* [Assignment]: In the listing that follows, how many lines have the word "construction" in them? Give only the number.

* [Data supplied]:
□ □ □ □ □ □ □
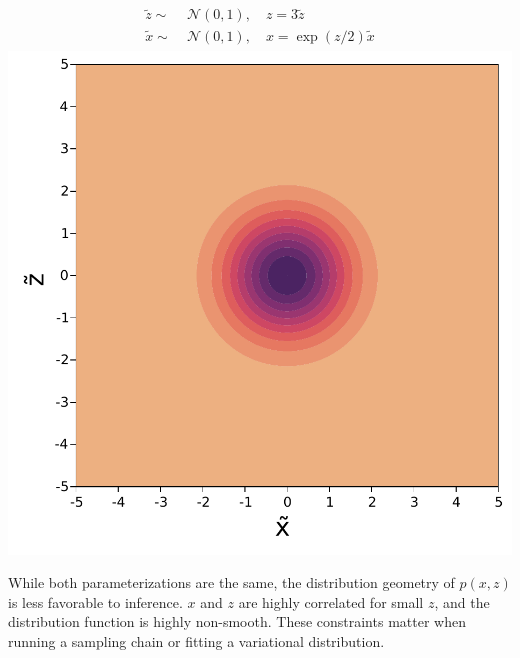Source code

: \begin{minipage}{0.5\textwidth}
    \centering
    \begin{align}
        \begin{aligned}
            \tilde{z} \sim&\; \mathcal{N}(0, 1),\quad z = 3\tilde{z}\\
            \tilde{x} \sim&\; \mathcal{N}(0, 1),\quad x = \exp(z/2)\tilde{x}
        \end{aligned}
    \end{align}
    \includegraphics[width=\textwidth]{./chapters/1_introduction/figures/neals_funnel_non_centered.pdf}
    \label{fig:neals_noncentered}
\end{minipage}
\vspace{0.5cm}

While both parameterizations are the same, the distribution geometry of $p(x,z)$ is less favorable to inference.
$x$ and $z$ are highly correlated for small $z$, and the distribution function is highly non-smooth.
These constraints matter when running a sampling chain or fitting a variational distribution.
□ □ □ □ □ □ □
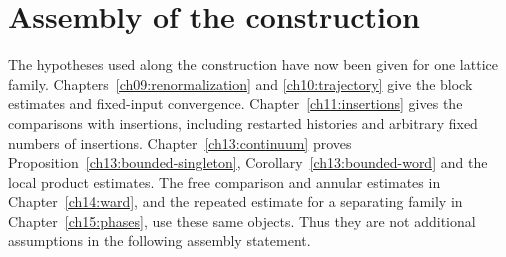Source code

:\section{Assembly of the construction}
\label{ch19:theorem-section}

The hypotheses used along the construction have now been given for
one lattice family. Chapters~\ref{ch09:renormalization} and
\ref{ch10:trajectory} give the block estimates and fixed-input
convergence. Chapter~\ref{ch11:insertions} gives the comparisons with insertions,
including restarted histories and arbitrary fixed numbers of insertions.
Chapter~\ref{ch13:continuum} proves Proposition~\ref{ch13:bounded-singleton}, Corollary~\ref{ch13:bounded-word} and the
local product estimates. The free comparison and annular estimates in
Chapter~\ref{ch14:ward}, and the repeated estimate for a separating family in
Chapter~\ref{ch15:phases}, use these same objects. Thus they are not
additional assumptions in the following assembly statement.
□ □ □ □ □ □ □
* [Answer space]: 2